Stein des Anstosses war ja die Sexualkunde. Wie stehen wertkonservative, freikirchliche Gemeinden zur Aufklärung? 

Es gibt fundamentalistische Gemeinschaften am Rande der Freikirchenszene, die dem Aufklärungsunterricht besonders kritisch gegenüberstehen. Dazu zählt etwa die Gemeinde evangelisch Taufgesinnter, oder die evangelische Bibelgemeinde, eine konservative Abspaltung des ehemaligen Evangelischen Brüdervereins. Regelmässig beantragen Eltern, die sich dort zugehörig fühlen, dass ihre Kinder von der Sexualkunde dispensiert werden. Vielerorts wird dem auch nachgegeben. Gewisse Kantone sind da sehr liberal. Ich denke die Schulen sollten den Kindern den Zugang zum ganzen Schulstoff ermöglichen, nicht nur zu demjenigen Teil, der den fundamentalistischen Eltern genehm ist.

Sexualkunde war Dorn im Auge

In Pfäffikon ZH wurde ein Primarlehrer gemobbt und schliesslich entlassen, offenbar einzig weil er schwul ist. Antreiber des Konflikts waren christlich-konservative und muslimisch-konservative Eltern, denen der Sexualkundeunterricht ebendieses Lehrers ein Dorn im Auge war. Die gegen den Lehrer erhobenen Vorwürfe hatten sich als haltlos herausgestellt. Dennoch war der Druck der Eltern zu gross – der Lehrer verlor seinen Job.

Einige Freikirchen sind anderen Religionen gegenüber nicht besonders aufgeschlossen und stehen politisch eher rechts, da erstaunt es doch, dass man gemeinsame Sache macht…

Menschen am fundamentalistischen Rand der Freikirchenszene stehen meist auch am rechten Rand des politischen Spektrums. Zwar wird Rassismus abgelehnt, aber andere Religionen werden äusserst kritisch gesehen, vor allem der Islam. Dass man sich in Wertefragen zusammentut mit Menschen, deren Glaube man nicht teilt, wird trotzdem immer beliebter. Konservative Evangelikale arbeiten heute ja auch mit katholisch konservativen Kreisen zusammen, was vor 30 Jahren noch undenkbar war. Damals war der Papst der Antichrist, die katholische Kirche vom Satan infiziert, die Marienverehrung ein heidnischer Brauch. Jetzt arbeiten beim «Marsch fürs Leben» konservative freikirchliche und katholische Organisationen bestens zusammen. Das kann man schon ausdehnen auf Muslime: Es geht um die gemeinsamen Werte und nicht den gemeinsamen Glauben.

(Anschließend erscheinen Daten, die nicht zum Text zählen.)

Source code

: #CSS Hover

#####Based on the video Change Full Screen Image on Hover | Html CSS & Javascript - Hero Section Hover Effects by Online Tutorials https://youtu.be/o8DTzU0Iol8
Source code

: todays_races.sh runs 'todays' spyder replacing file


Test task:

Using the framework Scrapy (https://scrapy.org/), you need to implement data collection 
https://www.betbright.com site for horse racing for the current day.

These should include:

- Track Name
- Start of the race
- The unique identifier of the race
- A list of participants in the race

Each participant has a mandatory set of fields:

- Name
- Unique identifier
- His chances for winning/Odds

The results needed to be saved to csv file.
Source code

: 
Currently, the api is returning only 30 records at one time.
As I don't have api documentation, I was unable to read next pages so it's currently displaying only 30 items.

Der Fall Pfäffikon weist Parallelen zur Entwicklung in den USA aus, wo konservative Eltern immer mehr Einfluss auf Schulen ausüben und sogar bewirken, dass etwa LGBTQ-Literatur aus den Schul-Bibliotheken entfernt wird. Ist so etwas bei uns auch denkbar?

Die USA sind in Sachen Evangelikalismus eine Ausnahme. Gerade in konservativen Staaten wie Texas oder Florida, wo Gouverneur Ron DeSantis die so genannten «book bans» vorantreibt. Es gibt da nach wie vor Gegenden, in denen konservativ-evangelikale Christen klar in der Mehrheit sind. Tun sie sich dann noch mit konservativen Katholiken zusammen, ergibt das eine überwältigende Mehrheit – da können sie natürlich schon mächtig Einfluss nehmen auf die Schule und die Gesellschaft im Allgemeinen. In der Schweiz stellen fundamentalistisch-christliche Gemeinschaften nur zwei, maximal drei Prozent der Bevölkerung – der Einfluss ist somit begrenzt. 

Kommen wir auf den Fall Pfäffikon zurück: Sehen sie die Ereignisse, die zur Kündigung des Lehrers geführt haben, als Ausdruck einer tieferen gesellschaftlichen Spaltung an?

Ich würde schon sagen. Die Post-Corona-Gesellschaft teilt sich in Weltanschauungs-Bubbles, die sich zum Teil überschneiden, sich zum Teil auch feindlich gesinnt sind. Aber sie haben eines gemeinsam: Sie sind kritisch gegenüber der Mainstream-Gesellschaft. Und wie wir sehen, sind sie bereit, Allianzen zu schmieden, um ihre Ziele zu erreichen. Das könnte uns in den nächsten Jahren noch beschäftigen.